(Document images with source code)
═══

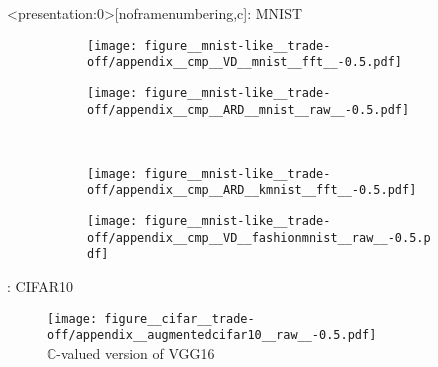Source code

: \documentclass{beamer}
\newcommand{\cplx}{\mathbb{C}}
\begin{document}
\begin{frame}<presentation:0>[noframenumbering,c]{\insertsection: MNIST}
  \begin{figure}[t]
    \begin{subfigure}[b]{0.5\columnwidth}
      \centering
      \texttt{[image: figure\_\_mnist-like\_\_trade-off/appendix\_\_cmp\_\_VD\_\_mnist\_\_fft\_\_-0.5.pdf]}
    \end{subfigure}\hspace{-1em}%
    \begin{subfigure}[b]{0.5\columnwidth}
      \centering
      \texttt{[image: figure\_\_mnist-like\_\_trade-off/appendix\_\_cmp\_\_ARD\_\_mnist\_\_raw\_\_-0.5.pdf]}
    \end{subfigure} \\ %
    \begin{subfigure}[b]{0.5\columnwidth}
      \centering
      \texttt{[image: figure\_\_mnist-like\_\_trade-off/appendix\_\_cmp\_\_ARD\_\_kmnist\_\_fft\_\_-0.5.pdf]}
    \end{subfigure}\hspace{-1em}%
    \begin{subfigure}[b]{0.5\columnwidth}
      \centering
      \texttt{[image: figure\_\_mnist-like\_\_trade-off/appendix\_\_cmp\_\_VD\_\_fashionmnist\_\_raw\_\_-0.5.pdf]}
    \end{subfigure}%
  \end{figure}

\end{frame}

\begin{frame}[c]{\insertsection: CIFAR10}
  \begin{figure}[t]
    \centering
    \texttt{[image: figure\_\_cifar\_\_trade-off/appendix\_\_augmentedcifar10\_\_raw\_\_-0.5.pdf]}
    \\
    {$\cplx$-valued version of VGG16 \citep{simonyan_very_2015}}
  \end{figure}

\end{frame}
\end{document}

═══

## WHAT YOU NEED TO DO
Return each line above word for word. Skip the pictures.

## RESULT FOR THIS EXERCISE
Source code

: \documentclass{beamer}
\newcommand{\cplx}{\mathbb{C}}
\begin{document}
\begin{frame}<presentation:0>[noframenumbering,c]{\insertsection: MNIST}
  \begin{figure}[t]
    \begin{subfigure}[b]{0.5\columnwidth}
      \centering
      \texttt{[image: figure\_\_mnist-like\_\_trade-off/appendix\_\_cmp\_\_VD\_\_mnist\_\_fft\_\_-0.5.pdf]}
    \end{subfigure}\hspace{-1em}%
    \begin{subfigure}[b]{0.5\columnwidth}
      \centering
      \texttt{[image: figure\_\_mnist-like\_\_trade-off/appendix\_\_cmp\_\_ARD\_\_mnist\_\_raw\_\_-0.5.pdf]}
    \end{subfigure} \\ %
    \begin{subfigure}[b]{0.5\columnwidth}
      \centering
      \texttt{[image: figure\_\_mnist-like\_\_trade-off/appendix\_\_cmp\_\_ARD\_\_kmnist\_\_fft\_\_-0.5.pdf]}
    \end{subfigure}\hspace{-1em}%
    \begin{subfigure}[b]{0.5\columnwidth}
      \centering
      \texttt{[image: figure\_\_mnist-like\_\_trade-off/appendix\_\_cmp\_\_VD\_\_fashionmnist\_\_raw\_\_-0.5.pdf]}
    \end{subfigure}%
  \end{figure}

\end{frame}

\begin{frame}[c]{\insertsection: CIFAR10}
  \begin{figure}[t]
    \centering
    \texttt{[image: figure\_\_cifar\_\_trade-off/appendix\_\_augmentedcifar10\_\_raw\_\_-0.5.pdf]}
    \\
    {$\cplx$-valued version of VGG16 \citep{simonyan_very_2015}}
  \end{figure}

\end{frame}
\end{document}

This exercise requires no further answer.